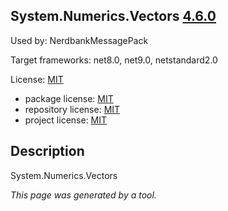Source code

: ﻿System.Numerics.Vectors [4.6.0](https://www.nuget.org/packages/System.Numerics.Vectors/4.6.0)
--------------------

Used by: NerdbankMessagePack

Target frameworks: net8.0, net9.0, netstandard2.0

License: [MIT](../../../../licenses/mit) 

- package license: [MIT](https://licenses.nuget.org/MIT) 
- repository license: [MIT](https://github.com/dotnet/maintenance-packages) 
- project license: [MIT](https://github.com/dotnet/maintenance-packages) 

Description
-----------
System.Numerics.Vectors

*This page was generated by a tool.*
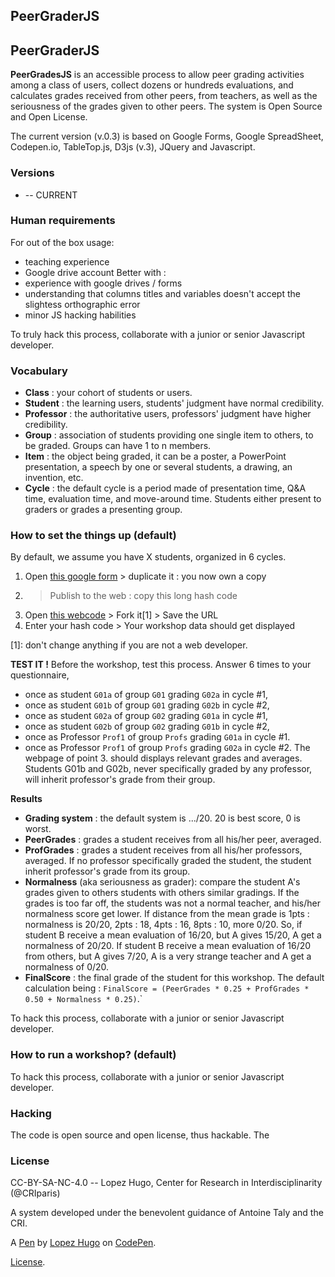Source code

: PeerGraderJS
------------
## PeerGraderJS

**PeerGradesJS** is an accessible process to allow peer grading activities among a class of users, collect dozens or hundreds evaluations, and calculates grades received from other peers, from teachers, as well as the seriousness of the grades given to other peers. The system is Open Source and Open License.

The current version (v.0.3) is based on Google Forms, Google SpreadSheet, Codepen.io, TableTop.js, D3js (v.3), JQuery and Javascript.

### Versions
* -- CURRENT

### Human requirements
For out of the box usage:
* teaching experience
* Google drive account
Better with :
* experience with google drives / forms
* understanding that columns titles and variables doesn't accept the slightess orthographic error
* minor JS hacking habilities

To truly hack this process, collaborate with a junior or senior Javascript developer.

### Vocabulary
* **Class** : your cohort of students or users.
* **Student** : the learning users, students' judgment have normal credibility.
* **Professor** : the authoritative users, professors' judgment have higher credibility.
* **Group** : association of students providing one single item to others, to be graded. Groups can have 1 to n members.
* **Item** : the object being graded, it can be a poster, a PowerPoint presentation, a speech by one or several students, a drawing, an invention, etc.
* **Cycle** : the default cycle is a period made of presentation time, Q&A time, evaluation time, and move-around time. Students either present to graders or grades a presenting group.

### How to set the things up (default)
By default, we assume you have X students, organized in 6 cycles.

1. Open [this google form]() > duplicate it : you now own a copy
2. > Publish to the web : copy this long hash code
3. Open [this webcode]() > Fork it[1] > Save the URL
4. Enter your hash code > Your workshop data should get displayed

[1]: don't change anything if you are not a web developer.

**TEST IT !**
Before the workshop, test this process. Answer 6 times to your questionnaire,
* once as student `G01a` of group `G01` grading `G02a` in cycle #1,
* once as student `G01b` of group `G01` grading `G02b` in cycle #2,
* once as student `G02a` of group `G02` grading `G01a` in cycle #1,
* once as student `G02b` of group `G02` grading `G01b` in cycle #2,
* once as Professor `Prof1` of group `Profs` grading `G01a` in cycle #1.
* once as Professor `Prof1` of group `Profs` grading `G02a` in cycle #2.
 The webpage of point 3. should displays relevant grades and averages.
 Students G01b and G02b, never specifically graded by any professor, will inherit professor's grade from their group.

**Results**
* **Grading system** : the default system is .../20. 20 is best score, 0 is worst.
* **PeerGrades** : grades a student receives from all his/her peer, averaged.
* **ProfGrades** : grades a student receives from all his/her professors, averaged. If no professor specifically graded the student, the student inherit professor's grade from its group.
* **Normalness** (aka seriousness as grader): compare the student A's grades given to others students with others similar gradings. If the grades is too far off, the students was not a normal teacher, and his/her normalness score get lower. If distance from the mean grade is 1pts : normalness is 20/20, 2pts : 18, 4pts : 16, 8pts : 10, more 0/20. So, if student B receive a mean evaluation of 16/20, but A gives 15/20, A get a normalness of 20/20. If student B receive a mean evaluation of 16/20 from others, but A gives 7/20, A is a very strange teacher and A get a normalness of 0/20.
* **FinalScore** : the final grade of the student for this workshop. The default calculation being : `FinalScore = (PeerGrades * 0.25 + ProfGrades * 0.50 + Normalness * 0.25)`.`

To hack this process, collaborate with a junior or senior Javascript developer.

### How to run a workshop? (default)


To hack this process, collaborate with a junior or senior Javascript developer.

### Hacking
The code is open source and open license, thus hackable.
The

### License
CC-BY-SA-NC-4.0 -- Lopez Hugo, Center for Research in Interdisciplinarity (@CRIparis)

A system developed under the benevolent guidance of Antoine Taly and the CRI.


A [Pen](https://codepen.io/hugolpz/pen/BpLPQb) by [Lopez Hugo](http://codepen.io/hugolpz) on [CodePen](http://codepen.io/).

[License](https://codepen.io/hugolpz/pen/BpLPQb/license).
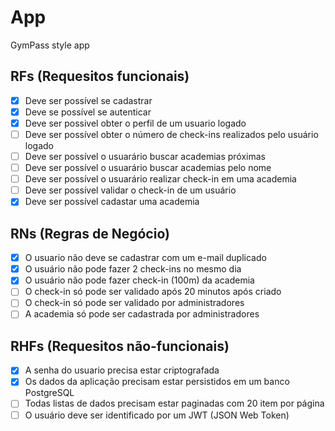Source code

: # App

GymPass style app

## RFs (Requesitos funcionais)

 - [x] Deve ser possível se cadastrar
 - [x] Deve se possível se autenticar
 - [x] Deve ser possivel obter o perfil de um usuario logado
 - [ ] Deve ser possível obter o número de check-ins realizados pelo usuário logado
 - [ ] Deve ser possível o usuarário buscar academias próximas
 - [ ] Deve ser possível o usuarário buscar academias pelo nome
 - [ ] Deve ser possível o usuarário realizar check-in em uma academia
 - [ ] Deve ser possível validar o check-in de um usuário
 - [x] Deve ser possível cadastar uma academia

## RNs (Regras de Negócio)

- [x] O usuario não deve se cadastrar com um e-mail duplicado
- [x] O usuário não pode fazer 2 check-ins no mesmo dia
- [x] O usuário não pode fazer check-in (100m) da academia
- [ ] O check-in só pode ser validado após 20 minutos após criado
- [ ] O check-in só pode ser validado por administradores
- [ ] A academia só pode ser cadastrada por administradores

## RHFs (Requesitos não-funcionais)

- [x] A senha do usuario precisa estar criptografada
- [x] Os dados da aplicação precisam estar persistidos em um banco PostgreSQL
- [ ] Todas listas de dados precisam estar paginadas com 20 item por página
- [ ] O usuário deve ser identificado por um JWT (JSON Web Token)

- - - - -

- _YOUR OBJECTIVE_: Leave out any pictures and return exactly the lines from the beginning of the data through the line with "drives / forms", inclusive.

- _EXERCISE RESULT_:
Source code

: ﻿System.Numerics.Vectors [4.6.0](https://www.nuget.org/packages/System.Numerics.Vectors/4.6.0)
--------------------

Used by: NerdbankMessagePack

Target frameworks: net8.0, net9.0, netstandard2.0

License: [MIT](../../../../licenses/mit) 

- package license: [MIT](https://licenses.nuget.org/MIT) 
- repository license: [MIT](https://github.com/dotnet/maintenance-packages) 
- project license: [MIT](https://github.com/dotnet/maintenance-packages) 

Description
-----------
System.Numerics.Vectors

*This page was generated by a tool.*
Source code

: PeerGraderJS
------------
## PeerGraderJS

**PeerGradesJS** is an accessible process to allow peer grading activities among a class of users, collect dozens or hundreds evaluations, and calculates grades received from other peers, from teachers, as well as the seriousness of the grades given to other peers. The system is Open Source and Open License.

The current version (v.0.3) is based on Google Forms, Google SpreadSheet, Codepen.io, TableTop.js, D3js (v.3), JQuery and Javascript.

### Versions
* -- CURRENT

### Human requirements
For out of the box usage:
* teaching experience
* Google drive account
Better with :
* experience with google drives / forms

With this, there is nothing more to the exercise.